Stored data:

-- Opening Marker --

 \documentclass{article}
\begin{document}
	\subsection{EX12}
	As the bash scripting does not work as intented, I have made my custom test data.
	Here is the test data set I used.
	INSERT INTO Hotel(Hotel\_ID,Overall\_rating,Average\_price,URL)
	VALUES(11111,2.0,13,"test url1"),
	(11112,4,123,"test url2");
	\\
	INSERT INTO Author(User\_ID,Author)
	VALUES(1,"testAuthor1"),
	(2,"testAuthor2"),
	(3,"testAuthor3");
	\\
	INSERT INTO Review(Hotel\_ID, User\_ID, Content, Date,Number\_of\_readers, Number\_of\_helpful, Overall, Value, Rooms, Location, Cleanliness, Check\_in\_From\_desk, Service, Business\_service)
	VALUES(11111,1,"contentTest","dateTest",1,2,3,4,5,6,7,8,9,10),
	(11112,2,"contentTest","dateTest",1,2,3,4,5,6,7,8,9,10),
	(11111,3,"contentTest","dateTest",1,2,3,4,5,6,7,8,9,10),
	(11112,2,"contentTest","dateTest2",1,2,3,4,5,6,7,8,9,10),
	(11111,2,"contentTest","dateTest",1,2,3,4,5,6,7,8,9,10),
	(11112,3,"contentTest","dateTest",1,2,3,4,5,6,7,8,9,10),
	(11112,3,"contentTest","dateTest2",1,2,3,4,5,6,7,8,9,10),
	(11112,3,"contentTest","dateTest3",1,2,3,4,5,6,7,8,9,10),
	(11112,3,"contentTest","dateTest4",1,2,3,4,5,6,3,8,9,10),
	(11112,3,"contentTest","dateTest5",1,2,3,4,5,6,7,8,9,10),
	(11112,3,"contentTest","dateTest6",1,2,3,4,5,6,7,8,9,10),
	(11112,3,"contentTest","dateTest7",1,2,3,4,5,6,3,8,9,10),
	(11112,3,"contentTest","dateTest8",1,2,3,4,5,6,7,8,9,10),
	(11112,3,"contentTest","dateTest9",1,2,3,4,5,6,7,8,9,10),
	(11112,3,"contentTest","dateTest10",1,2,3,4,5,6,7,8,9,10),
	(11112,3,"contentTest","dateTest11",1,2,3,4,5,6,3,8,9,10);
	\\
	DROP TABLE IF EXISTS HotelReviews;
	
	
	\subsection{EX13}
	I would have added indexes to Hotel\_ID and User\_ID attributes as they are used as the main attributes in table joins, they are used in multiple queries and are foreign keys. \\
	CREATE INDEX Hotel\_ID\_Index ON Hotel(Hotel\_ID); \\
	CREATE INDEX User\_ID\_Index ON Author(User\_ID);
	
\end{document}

-- Closing Marker --
-- Opening Marker --

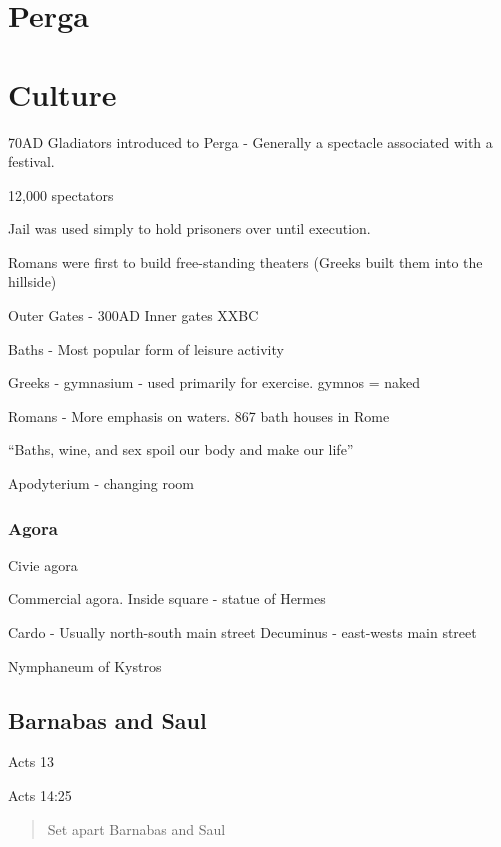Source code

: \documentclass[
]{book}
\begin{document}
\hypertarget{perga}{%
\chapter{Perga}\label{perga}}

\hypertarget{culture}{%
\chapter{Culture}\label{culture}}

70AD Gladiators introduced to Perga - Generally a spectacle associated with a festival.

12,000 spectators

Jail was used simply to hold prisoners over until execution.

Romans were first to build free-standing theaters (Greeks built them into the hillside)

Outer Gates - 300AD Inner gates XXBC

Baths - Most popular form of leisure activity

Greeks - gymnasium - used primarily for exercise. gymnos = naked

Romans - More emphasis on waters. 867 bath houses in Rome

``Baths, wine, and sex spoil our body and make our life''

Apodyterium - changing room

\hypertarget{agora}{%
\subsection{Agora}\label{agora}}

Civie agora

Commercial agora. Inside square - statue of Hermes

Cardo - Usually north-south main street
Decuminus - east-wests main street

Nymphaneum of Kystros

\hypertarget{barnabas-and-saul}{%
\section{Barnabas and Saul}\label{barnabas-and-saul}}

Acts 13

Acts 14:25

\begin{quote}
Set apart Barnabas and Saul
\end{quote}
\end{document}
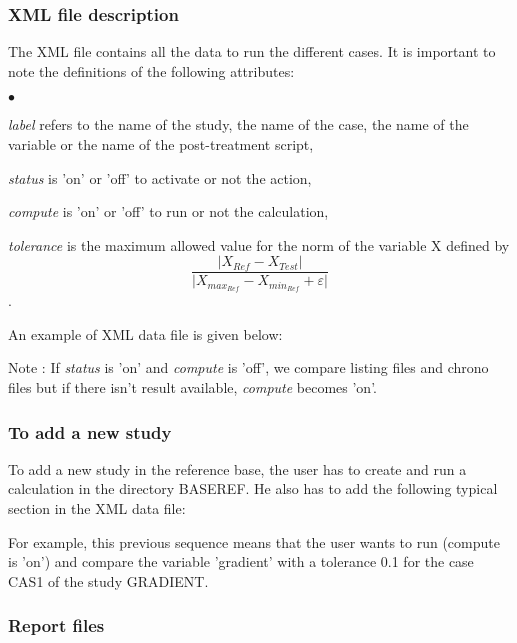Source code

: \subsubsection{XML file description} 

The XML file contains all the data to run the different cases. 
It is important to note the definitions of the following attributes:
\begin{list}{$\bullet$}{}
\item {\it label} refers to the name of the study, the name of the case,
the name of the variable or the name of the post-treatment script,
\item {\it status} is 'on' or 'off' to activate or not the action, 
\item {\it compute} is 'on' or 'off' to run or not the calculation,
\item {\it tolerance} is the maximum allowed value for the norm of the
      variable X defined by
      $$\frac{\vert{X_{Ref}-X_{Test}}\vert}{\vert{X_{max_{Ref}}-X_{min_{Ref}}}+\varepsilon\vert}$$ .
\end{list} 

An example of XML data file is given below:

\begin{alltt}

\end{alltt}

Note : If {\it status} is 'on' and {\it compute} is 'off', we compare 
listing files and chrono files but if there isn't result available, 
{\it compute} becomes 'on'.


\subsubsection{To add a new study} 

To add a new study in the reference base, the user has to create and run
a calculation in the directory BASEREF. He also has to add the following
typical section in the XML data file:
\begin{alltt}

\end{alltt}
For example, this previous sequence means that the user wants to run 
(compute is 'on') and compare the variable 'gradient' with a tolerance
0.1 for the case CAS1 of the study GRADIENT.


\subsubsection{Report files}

-- Closing Marker --
-- Opening Marker --

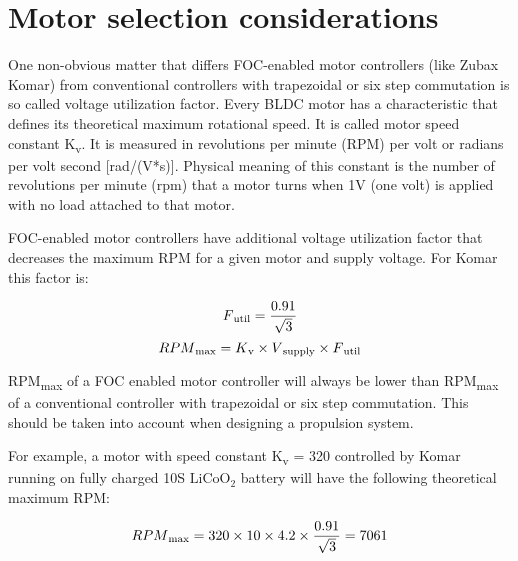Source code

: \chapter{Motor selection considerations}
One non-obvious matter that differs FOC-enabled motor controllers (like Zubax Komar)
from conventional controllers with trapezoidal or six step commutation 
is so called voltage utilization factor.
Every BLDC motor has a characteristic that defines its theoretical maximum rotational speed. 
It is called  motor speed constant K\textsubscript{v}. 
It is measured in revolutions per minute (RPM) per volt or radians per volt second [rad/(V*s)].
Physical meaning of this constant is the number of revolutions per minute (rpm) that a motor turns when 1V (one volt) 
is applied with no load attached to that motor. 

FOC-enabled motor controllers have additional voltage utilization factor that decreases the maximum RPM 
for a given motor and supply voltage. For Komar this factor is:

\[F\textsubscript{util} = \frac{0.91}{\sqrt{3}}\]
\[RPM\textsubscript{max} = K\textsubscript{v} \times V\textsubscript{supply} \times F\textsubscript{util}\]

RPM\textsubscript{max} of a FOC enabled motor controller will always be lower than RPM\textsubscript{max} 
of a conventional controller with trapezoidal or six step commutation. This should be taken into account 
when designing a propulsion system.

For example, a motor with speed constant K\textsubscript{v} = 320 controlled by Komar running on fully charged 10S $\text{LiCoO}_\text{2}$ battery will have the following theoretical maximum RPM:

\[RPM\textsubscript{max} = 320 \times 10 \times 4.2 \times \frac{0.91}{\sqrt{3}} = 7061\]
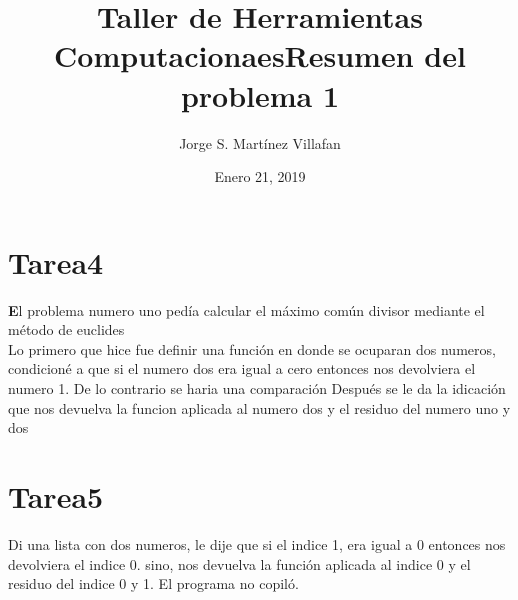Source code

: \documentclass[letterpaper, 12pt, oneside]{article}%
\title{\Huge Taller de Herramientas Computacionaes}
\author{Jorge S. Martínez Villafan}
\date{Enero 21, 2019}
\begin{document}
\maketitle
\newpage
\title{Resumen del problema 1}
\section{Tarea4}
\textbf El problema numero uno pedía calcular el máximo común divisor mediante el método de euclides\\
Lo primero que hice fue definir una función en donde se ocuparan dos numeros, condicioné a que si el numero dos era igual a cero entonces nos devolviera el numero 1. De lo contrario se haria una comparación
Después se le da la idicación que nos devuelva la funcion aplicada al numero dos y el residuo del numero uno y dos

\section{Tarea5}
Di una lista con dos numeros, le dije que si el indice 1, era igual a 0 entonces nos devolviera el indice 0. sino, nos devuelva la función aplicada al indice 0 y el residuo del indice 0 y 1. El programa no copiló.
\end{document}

-- Closing Marker --

**WHAT IS BEING ASKED**:
Show the lines of the records above that mention "minute".

**TASK SOLUTION**:
It is measured in revolutions per minute (RPM) per volt or radians per volt second [rad/(V*s)].
Physical meaning of this constant is the number of revolutions per minute (rpm) that a motor turns when 1V (one volt) 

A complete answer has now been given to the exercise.